Report only the number of lines in the entries below that hold the word "structure".
+ + + + +
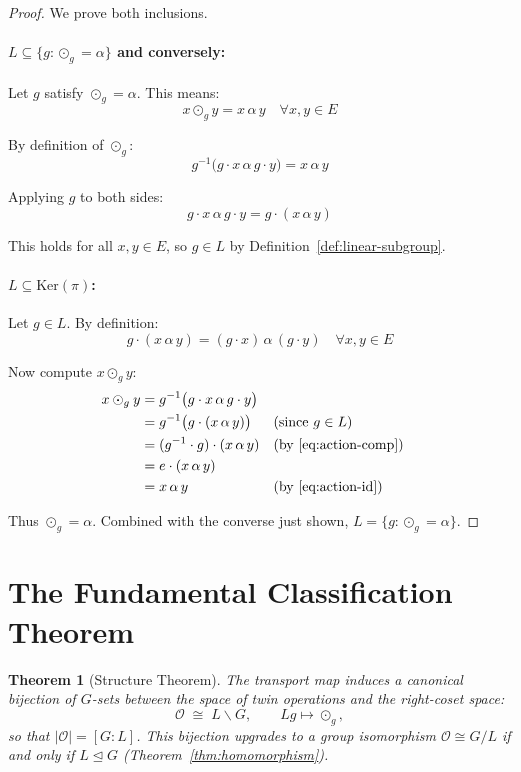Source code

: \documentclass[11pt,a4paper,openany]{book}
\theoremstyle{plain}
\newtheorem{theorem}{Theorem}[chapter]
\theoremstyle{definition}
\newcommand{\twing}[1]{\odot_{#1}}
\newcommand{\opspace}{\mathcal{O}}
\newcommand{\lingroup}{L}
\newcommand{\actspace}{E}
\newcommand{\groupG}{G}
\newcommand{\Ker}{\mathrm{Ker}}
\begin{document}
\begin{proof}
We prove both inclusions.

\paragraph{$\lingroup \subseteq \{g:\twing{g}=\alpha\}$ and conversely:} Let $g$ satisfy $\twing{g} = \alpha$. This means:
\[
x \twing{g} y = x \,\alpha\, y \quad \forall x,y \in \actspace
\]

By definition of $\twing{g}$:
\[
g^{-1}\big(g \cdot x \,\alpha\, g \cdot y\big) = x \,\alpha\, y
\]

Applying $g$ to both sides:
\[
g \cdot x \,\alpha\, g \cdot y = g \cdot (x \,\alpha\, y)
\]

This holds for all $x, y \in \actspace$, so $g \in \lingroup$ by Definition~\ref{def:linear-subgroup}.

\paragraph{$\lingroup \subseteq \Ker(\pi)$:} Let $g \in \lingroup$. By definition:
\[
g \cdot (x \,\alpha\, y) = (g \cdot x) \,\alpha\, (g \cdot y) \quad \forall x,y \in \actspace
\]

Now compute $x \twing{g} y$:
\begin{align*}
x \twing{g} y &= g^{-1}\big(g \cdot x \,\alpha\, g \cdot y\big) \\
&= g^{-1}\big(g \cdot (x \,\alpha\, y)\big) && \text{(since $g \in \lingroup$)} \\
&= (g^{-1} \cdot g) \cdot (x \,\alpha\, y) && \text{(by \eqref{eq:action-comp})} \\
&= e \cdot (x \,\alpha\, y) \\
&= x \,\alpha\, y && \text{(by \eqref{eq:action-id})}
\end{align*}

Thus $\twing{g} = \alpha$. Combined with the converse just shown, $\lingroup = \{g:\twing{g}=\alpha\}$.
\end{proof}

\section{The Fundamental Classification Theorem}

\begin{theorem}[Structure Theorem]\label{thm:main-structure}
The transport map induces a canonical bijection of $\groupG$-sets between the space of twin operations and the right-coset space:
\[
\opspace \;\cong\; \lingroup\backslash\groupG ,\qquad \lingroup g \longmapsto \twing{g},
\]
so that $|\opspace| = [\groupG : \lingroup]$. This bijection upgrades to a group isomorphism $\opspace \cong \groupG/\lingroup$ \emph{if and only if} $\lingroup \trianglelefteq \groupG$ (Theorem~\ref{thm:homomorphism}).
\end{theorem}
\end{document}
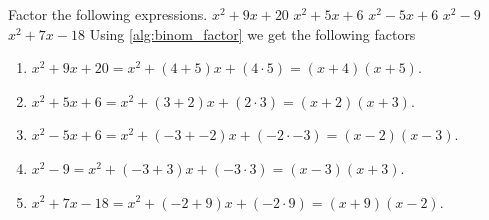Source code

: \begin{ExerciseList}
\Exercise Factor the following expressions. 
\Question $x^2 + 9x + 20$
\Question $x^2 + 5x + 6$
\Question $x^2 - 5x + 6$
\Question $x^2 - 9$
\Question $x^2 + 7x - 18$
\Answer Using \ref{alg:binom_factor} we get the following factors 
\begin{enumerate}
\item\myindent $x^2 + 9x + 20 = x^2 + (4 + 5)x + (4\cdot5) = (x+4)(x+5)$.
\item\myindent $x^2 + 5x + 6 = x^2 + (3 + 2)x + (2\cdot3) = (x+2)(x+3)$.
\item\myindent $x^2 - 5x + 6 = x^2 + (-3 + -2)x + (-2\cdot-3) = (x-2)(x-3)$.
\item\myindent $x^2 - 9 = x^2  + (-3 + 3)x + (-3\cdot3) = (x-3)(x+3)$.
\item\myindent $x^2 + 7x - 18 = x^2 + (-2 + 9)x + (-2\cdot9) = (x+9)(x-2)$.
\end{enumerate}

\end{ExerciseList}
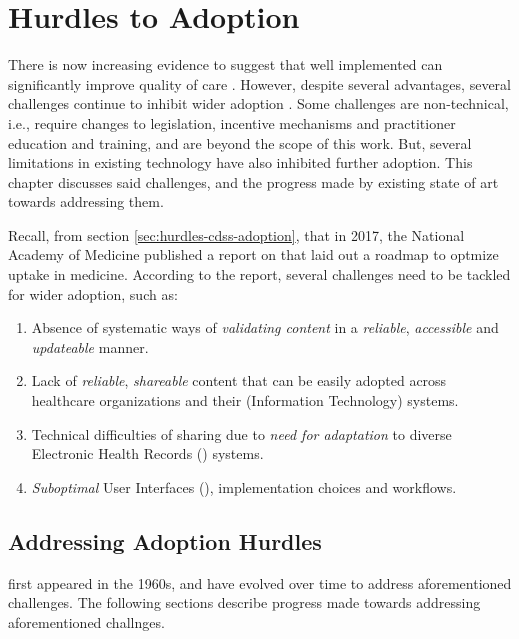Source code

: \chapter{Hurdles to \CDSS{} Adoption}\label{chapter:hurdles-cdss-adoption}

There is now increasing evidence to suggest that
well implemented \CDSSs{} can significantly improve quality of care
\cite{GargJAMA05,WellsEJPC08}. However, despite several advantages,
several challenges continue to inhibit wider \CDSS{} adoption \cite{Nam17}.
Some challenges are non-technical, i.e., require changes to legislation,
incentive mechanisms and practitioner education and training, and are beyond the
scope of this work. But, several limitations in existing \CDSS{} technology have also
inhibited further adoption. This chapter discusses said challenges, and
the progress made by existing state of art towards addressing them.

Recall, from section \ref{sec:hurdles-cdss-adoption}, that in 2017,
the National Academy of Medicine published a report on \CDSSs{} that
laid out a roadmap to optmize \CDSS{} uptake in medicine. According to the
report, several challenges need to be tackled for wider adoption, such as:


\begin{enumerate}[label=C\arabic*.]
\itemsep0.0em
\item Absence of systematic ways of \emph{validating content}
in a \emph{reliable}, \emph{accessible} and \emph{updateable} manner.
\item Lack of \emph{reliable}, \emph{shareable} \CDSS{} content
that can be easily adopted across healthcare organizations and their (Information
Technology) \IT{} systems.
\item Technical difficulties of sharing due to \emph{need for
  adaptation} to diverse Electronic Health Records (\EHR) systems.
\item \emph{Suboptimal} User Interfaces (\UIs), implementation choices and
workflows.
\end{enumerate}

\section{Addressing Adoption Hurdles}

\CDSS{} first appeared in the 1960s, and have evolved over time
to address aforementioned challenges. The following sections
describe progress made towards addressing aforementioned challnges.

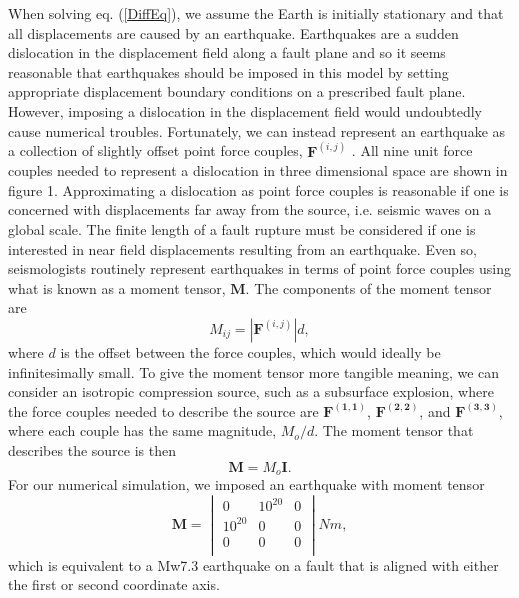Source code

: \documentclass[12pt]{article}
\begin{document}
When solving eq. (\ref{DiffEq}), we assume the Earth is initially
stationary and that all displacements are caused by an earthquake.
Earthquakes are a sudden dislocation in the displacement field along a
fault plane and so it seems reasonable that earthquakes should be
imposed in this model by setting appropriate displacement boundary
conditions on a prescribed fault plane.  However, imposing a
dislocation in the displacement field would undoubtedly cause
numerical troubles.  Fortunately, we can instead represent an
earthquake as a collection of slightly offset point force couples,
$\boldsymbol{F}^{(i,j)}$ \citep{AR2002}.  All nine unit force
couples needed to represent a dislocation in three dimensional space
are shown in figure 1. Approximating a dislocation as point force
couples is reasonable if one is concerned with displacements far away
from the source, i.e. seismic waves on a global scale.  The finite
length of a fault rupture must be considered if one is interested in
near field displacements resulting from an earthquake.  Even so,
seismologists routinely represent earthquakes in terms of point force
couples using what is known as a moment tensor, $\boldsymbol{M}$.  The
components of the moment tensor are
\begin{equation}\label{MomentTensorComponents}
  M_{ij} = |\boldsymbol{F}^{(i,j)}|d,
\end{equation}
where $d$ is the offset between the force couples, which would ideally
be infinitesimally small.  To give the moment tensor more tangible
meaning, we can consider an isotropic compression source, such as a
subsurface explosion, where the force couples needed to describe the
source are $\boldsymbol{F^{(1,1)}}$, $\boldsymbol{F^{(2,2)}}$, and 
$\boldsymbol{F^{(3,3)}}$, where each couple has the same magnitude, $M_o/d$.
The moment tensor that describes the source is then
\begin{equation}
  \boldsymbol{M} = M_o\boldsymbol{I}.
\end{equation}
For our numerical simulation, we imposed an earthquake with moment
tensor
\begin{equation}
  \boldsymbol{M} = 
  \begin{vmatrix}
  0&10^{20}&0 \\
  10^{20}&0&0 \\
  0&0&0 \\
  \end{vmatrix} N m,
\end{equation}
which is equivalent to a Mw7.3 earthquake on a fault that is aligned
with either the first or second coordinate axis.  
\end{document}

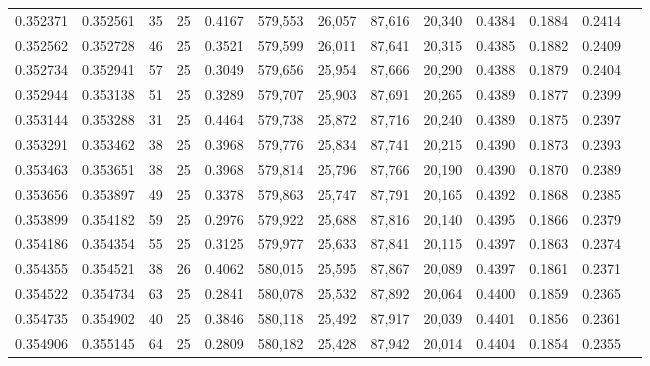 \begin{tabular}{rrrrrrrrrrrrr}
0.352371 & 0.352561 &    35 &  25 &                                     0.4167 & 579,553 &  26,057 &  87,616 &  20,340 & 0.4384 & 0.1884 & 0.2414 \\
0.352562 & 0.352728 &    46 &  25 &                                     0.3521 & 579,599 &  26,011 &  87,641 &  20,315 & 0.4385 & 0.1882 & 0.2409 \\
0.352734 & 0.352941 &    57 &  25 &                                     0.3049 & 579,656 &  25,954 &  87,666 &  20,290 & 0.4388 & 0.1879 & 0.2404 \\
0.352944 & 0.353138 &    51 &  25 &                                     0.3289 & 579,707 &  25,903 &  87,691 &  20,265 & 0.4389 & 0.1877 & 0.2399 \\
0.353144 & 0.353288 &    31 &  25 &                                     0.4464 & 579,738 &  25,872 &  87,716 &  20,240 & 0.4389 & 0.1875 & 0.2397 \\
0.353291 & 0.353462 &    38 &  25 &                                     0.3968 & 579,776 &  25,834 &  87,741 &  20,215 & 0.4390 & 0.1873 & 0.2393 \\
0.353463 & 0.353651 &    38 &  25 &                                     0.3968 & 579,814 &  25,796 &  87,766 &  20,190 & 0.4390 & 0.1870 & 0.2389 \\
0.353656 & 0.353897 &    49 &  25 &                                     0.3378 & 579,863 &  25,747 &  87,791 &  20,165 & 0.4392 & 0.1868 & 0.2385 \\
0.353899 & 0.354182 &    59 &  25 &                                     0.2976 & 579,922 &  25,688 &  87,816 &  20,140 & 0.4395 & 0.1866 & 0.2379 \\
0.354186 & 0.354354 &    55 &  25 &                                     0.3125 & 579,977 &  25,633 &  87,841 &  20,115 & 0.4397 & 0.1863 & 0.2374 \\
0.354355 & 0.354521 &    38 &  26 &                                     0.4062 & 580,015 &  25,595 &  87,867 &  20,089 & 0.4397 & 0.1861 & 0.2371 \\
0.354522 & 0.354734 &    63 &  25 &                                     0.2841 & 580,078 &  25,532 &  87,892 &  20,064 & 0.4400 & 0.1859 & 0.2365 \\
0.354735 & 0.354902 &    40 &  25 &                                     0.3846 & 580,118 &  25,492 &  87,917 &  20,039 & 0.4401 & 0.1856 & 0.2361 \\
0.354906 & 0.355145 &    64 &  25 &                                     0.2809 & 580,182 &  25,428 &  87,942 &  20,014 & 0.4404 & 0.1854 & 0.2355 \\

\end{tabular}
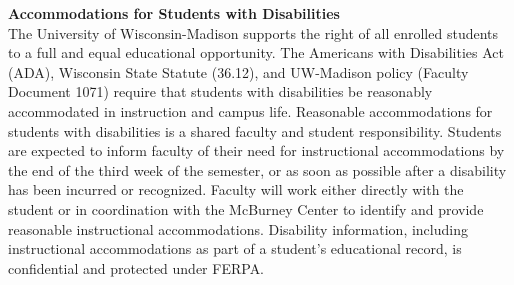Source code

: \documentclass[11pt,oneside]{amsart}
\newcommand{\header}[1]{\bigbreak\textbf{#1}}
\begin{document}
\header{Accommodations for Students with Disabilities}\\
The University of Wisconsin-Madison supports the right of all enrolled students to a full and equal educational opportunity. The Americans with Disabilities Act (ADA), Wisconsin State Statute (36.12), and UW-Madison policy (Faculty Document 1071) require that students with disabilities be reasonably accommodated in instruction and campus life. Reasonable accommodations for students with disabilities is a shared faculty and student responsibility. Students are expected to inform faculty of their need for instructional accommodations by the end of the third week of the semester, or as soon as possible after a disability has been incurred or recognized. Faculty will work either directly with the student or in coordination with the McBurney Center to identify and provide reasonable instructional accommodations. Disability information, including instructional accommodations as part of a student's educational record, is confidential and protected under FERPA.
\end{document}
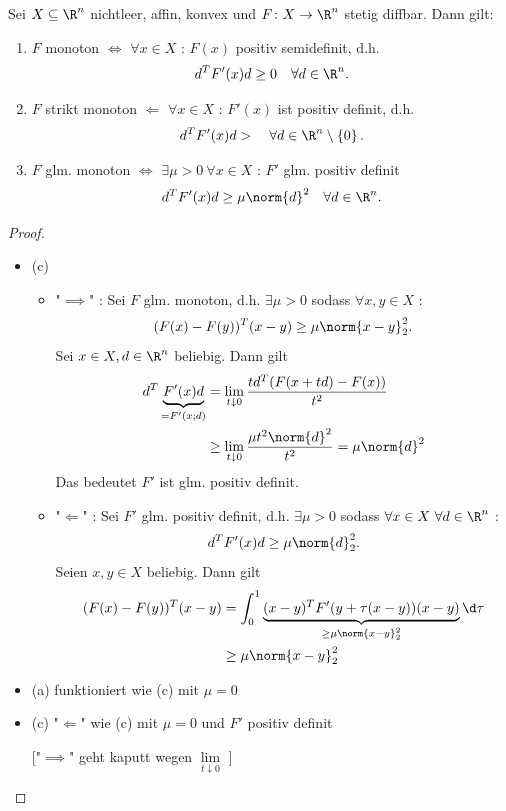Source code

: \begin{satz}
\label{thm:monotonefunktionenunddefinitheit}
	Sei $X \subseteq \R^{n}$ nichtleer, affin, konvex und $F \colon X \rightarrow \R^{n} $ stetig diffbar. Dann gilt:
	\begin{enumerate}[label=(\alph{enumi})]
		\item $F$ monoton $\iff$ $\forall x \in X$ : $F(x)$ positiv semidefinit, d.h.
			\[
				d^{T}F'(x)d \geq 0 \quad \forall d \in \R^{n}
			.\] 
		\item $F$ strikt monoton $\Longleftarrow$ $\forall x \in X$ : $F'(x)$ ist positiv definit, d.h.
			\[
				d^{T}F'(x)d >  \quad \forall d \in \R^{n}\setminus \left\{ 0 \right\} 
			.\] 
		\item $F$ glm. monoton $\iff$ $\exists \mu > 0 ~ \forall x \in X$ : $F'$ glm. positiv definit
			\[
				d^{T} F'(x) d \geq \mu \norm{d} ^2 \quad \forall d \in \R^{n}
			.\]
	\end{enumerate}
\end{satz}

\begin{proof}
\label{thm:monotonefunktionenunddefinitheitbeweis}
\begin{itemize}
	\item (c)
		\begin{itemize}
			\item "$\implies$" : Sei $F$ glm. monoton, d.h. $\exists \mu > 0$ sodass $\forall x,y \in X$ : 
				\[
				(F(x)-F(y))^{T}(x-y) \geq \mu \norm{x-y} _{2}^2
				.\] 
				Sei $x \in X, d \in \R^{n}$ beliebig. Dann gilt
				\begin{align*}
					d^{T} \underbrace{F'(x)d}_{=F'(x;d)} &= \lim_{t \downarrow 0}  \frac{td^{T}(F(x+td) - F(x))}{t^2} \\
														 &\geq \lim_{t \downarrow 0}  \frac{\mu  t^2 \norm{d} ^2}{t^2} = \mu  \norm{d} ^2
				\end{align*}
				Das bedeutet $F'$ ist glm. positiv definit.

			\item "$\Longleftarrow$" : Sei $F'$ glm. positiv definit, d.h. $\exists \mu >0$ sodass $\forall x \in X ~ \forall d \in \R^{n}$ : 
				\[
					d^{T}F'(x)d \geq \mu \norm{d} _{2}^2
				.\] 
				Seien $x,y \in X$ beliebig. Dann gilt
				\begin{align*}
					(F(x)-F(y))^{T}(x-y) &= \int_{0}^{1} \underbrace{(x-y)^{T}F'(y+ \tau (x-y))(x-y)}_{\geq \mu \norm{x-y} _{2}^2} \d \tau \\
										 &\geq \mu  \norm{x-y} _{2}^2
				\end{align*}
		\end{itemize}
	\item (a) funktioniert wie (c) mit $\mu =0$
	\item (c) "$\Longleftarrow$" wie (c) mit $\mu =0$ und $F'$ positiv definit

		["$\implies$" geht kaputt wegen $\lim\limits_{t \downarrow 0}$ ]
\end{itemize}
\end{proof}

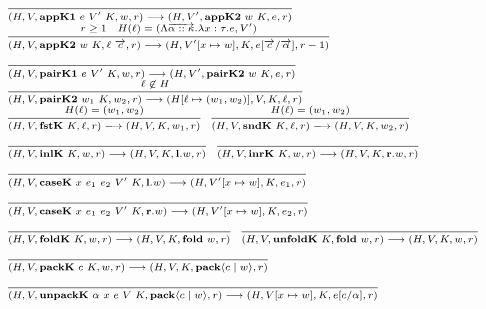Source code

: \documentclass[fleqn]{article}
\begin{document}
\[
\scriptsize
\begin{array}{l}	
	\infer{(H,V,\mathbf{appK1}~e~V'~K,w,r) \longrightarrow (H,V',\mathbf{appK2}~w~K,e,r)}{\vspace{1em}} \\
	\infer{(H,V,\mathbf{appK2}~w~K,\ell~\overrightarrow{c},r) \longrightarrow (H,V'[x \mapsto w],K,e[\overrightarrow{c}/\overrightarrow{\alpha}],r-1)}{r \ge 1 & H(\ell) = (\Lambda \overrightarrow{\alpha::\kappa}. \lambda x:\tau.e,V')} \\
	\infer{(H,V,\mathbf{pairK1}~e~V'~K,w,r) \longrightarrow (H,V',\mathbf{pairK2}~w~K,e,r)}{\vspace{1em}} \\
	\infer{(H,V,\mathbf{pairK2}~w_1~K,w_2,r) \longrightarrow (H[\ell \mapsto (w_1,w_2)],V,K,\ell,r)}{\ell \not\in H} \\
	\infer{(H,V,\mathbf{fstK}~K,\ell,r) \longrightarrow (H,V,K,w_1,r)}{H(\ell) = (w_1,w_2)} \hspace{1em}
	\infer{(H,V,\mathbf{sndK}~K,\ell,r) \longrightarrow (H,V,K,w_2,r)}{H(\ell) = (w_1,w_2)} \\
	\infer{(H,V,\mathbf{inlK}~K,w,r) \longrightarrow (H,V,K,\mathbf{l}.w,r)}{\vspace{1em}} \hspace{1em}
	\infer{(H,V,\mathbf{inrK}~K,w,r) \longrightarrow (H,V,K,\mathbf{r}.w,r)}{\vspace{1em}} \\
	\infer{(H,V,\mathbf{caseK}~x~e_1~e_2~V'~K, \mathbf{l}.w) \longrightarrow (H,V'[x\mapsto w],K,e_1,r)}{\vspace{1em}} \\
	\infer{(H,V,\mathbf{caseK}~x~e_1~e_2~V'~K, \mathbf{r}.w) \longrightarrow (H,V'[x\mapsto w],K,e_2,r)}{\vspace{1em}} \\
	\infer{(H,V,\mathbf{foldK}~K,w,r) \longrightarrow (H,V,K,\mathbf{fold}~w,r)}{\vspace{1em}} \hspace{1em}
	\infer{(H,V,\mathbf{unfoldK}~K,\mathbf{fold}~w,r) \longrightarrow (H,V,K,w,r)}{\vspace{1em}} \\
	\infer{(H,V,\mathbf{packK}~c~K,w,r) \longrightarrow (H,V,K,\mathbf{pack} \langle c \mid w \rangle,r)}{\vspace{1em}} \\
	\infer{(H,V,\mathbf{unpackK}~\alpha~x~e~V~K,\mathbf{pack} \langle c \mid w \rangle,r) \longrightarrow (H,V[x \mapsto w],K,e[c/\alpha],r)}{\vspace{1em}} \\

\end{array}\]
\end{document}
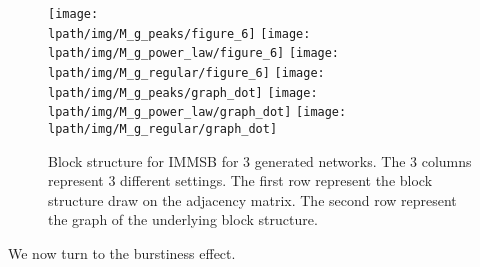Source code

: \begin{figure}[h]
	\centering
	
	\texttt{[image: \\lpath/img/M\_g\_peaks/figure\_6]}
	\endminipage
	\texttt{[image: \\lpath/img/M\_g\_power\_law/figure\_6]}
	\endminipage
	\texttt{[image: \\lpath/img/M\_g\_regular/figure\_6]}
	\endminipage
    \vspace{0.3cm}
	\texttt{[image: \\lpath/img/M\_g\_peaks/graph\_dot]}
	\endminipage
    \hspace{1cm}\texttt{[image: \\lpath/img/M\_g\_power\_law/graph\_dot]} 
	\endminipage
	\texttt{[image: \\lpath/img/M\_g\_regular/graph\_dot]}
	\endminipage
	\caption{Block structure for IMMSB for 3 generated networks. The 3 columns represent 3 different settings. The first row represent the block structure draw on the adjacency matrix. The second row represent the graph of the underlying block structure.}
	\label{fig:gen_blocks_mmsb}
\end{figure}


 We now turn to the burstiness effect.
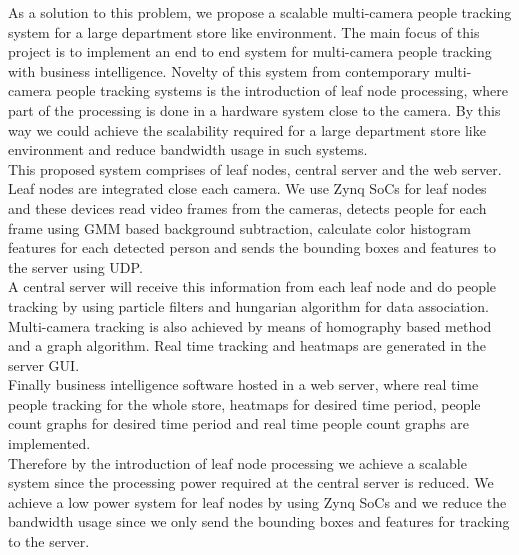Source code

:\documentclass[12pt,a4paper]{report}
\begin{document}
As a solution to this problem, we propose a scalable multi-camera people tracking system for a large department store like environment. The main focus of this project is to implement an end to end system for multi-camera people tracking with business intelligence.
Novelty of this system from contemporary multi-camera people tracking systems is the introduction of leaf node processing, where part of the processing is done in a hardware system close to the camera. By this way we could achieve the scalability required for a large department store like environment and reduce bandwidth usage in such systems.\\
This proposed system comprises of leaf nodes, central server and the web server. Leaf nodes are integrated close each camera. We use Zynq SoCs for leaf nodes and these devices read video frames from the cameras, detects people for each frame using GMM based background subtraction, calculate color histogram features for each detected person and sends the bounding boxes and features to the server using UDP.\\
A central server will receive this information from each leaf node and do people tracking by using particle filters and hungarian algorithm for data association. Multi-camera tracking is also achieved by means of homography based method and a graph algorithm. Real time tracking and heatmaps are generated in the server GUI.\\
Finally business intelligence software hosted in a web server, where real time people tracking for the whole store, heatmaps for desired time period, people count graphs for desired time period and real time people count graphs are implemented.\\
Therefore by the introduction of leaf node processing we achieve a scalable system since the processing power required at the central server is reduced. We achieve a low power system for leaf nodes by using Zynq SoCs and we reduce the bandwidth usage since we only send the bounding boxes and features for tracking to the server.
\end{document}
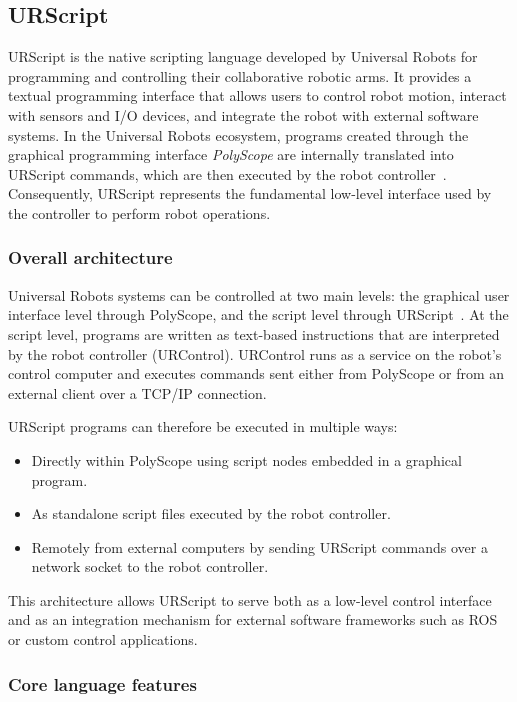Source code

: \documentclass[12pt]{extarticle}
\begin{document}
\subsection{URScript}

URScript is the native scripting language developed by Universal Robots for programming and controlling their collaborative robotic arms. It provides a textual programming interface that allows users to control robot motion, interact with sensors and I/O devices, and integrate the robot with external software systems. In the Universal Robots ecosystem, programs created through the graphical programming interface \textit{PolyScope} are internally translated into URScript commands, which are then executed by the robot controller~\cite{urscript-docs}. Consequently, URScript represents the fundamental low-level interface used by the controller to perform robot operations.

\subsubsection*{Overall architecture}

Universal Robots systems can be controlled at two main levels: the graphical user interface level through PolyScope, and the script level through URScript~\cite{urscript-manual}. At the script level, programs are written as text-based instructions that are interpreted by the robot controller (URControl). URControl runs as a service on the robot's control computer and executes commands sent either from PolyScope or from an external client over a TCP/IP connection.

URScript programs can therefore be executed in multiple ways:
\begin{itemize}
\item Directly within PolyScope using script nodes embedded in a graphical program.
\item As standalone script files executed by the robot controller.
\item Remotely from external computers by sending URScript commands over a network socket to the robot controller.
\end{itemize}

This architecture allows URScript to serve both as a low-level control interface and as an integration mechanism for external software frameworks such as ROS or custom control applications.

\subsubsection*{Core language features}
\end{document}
+ + + + +
▶ **WRITTEN RESPONSE**:
2